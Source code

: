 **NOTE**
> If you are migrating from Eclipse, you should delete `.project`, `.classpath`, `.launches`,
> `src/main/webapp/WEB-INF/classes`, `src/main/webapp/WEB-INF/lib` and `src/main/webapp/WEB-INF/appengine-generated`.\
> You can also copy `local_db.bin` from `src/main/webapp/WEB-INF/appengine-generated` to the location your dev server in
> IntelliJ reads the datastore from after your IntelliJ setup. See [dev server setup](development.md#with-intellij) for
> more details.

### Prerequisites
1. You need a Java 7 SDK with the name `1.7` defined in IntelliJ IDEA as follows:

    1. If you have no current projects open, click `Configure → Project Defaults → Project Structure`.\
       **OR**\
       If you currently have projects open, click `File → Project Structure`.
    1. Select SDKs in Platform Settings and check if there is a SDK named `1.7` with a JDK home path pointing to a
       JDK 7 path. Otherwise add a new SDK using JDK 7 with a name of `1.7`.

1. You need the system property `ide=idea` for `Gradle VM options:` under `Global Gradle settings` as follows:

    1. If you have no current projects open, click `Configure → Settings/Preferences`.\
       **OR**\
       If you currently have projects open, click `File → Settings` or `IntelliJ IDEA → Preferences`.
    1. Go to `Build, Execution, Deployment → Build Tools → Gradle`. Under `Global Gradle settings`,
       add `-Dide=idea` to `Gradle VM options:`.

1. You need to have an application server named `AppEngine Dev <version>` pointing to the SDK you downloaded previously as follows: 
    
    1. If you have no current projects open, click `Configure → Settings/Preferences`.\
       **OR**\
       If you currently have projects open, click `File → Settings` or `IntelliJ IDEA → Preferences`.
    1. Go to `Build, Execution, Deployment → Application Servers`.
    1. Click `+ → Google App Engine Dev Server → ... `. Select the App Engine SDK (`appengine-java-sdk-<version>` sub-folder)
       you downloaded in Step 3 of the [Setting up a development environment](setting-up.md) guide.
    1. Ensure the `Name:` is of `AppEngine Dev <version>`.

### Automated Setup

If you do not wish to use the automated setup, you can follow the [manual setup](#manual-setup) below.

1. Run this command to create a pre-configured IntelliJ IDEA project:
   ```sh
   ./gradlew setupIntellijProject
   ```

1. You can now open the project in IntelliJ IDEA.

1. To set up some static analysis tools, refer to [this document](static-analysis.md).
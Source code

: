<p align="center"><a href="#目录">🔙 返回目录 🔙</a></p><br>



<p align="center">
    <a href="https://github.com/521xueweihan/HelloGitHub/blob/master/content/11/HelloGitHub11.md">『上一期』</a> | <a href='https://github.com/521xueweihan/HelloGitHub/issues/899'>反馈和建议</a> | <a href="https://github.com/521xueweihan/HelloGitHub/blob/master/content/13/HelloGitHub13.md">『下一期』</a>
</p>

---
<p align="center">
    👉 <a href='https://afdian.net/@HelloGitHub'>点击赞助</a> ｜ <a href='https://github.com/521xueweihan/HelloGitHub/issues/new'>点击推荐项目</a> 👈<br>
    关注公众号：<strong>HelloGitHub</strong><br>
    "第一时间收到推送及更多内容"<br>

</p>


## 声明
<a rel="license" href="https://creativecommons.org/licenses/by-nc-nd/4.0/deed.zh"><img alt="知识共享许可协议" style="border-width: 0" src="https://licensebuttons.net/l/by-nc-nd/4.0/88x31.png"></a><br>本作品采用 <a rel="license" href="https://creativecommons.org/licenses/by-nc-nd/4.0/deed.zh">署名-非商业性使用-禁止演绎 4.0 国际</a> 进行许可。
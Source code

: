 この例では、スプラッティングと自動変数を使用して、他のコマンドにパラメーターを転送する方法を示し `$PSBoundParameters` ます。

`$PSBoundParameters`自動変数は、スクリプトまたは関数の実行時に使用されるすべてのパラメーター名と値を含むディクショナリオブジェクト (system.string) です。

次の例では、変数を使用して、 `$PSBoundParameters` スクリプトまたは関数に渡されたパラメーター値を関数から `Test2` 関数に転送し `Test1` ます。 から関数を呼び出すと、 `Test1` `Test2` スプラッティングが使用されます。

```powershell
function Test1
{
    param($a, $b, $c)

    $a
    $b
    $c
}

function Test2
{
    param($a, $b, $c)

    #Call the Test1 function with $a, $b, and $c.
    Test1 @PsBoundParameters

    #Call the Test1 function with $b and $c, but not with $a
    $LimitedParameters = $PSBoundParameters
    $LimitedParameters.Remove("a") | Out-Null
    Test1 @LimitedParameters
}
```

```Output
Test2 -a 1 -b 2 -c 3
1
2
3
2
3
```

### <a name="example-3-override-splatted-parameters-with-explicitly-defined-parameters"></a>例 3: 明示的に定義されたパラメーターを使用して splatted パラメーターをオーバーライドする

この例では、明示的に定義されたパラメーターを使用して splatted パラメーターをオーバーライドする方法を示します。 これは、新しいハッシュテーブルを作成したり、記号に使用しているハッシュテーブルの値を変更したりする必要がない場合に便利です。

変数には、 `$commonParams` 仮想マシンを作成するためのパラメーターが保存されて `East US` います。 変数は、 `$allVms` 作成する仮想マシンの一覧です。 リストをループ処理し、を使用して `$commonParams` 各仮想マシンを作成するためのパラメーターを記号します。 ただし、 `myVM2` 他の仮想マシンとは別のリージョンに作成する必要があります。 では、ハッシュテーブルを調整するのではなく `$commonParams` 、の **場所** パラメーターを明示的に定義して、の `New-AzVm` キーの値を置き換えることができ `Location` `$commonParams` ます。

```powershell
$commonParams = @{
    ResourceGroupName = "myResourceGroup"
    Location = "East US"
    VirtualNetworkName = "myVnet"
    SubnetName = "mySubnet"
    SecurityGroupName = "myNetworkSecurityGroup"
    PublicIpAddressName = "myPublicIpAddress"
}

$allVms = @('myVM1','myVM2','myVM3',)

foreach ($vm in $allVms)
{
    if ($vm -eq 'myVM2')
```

**What the exercise asks**
All of the records must be retyped exactly as they are.

**Output for this task**
Source code

: **NOTE**
> If you are migrating from Eclipse, you should delete `.project`, `.classpath`, `.launches`,
> `src/main/webapp/WEB-INF/classes`, `src/main/webapp/WEB-INF/lib` and `src/main/webapp/WEB-INF/appengine-generated`.\
> You can also copy `local_db.bin` from `src/main/webapp/WEB-INF/appengine-generated` to the location your dev server in
> IntelliJ reads the datastore from after your IntelliJ setup. See [dev server setup](development.md#with-intellij) for
> more details.

### Prerequisites
1. You need a Java 7 SDK with the name `1.7` defined in IntelliJ IDEA as follows:

    1. If you have no current projects open, click `Configure → Project Defaults → Project Structure`.\
       **OR**\
       If you currently have projects open, click `File → Project Structure`.
    1. Select SDKs in Platform Settings and check if there is a SDK named `1.7` with a JDK home path pointing to a
       JDK 7 path. Otherwise add a new SDK using JDK 7 with a name of `1.7`.

1. You need the system property `ide=idea` for `Gradle VM options:` under `Global Gradle settings` as follows:

    1. If you have no current projects open, click `Configure → Settings/Preferences`.\
       **OR**\
       If you currently have projects open, click `File → Settings` or `IntelliJ IDEA → Preferences`.
    1. Go to `Build, Execution, Deployment → Build Tools → Gradle`. Under `Global Gradle settings`,
       add `-Dide=idea` to `Gradle VM options:`.

1. You need to have an application server named `AppEngine Dev <version>` pointing to the SDK you downloaded previously as follows: 
    
    1. If you have no current projects open, click `Configure → Settings/Preferences`.\
       **OR**\
       If you currently have projects open, click `File → Settings` or `IntelliJ IDEA → Preferences`.
    1. Go to `Build, Execution, Deployment → Application Servers`.
    1. Click `+ → Google App Engine Dev Server → ... `. Select the App Engine SDK (`appengine-java-sdk-<version>` sub-folder)
       you downloaded in Step 3 of the [Setting up a development environment](setting-up.md) guide.
    1. Ensure the `Name:` is of `AppEngine Dev <version>`.

### Automated Setup

If you do not wish to use the automated setup, you can follow the [manual setup](#manual-setup) below.

1. Run this command to create a pre-configured IntelliJ IDEA project:
   ```sh
   ./gradlew setupIntellijProject
   ```

1. You can now open the project in IntelliJ IDEA.

1. To set up some static analysis tools, refer to [this document](static-analysis.md).
Source code

:<p align="center"><a href="#目录">🔙 返回目录 🔙</a></p><br>



<p align="center">
    <a href="https://github.com/521xueweihan/HelloGitHub/blob/master/content/11/HelloGitHub11.md">『上一期』</a> | <a href='https://github.com/521xueweihan/HelloGitHub/issues/899'>反馈和建议</a> | <a href="https://github.com/521xueweihan/HelloGitHub/blob/master/content/13/HelloGitHub13.md">『下一期』</a>
</p>

---
<p align="center">
    👉 <a href='https://afdian.net/@HelloGitHub'>点击赞助</a> ｜ <a href='https://github.com/521xueweihan/HelloGitHub/issues/new'>点击推荐项目</a> 👈<br>
    关注公众号：<strong>HelloGitHub</strong><br>
    "第一时间收到推送及更多内容"<br>

</p>


## 声明
<a rel="license" href="https://creativecommons.org/licenses/by-nc-nd/4.0/deed.zh"><img alt="知识共享许可协议" style="border-width: 0" src="https://licensebuttons.net/l/by-nc-nd/4.0/88x31.png"></a><br>本作品采用 <a rel="license" href="https://creativecommons.org/licenses/by-nc-nd/4.0/deed.zh">署名-非商业性使用-禁止演绎 4.0 国际</a> 进行许可。
Source code

: この例では、スプラッティングと自動変数を使用して、他のコマンドにパラメーターを転送する方法を示し `$PSBoundParameters` ます。

`$PSBoundParameters`自動変数は、スクリプトまたは関数の実行時に使用されるすべてのパラメーター名と値を含むディクショナリオブジェクト (system.string) です。

次の例では、変数を使用して、 `$PSBoundParameters` スクリプトまたは関数に渡されたパラメーター値を関数から `Test2` 関数に転送し `Test1` ます。 から関数を呼び出すと、 `Test1` `Test2` スプラッティングが使用されます。

```powershell
function Test1
{
    param($a, $b, $c)

    $a
    $b
    $c
}

function Test2
{
    param($a, $b, $c)

    #Call the Test1 function with $a, $b, and $c.
    Test1 @PsBoundParameters

    #Call the Test1 function with $b and $c, but not with $a
    $LimitedParameters = $PSBoundParameters
    $LimitedParameters.Remove("a") | Out-Null
    Test1 @LimitedParameters
}
```

```Output
Test2 -a 1 -b 2 -c 3
1
2
3
2
3
```

### <a name="example-3-override-splatted-parameters-with-explicitly-defined-parameters"></a>例 3: 明示的に定義されたパラメーターを使用して splatted パラメーターをオーバーライドする

この例では、明示的に定義されたパラメーターを使用して splatted パラメーターをオーバーライドする方法を示します。 これは、新しいハッシュテーブルを作成したり、記号に使用しているハッシュテーブルの値を変更したりする必要がない場合に便利です。

変数には、 `$commonParams` 仮想マシンを作成するためのパラメーターが保存されて `East US` います。 変数は、 `$allVms` 作成する仮想マシンの一覧です。 リストをループ処理し、を使用して `$commonParams` 各仮想マシンを作成するためのパラメーターを記号します。 ただし、 `myVM2` 他の仮想マシンとは別のリージョンに作成する必要があります。 では、ハッシュテーブルを調整するのではなく `$commonParams` 、の **場所** パラメーターを明示的に定義して、の `New-AzVm` キーの値を置き換えることができ `Location` `$commonParams` ます。

```powershell
$commonParams = @{
    ResourceGroupName = "myResourceGroup"
    Location = "East US"
    VirtualNetworkName = "myVnet"
    SubnetName = "mySubnet"
    SecurityGroupName = "myNetworkSecurityGroup"
    PublicIpAddressName = "myPublicIpAddress"
}

$allVms = @('myVM1','myVM2','myVM3',)

foreach ($vm in $allVms)
{
    if ($vm -eq 'myVM2')
```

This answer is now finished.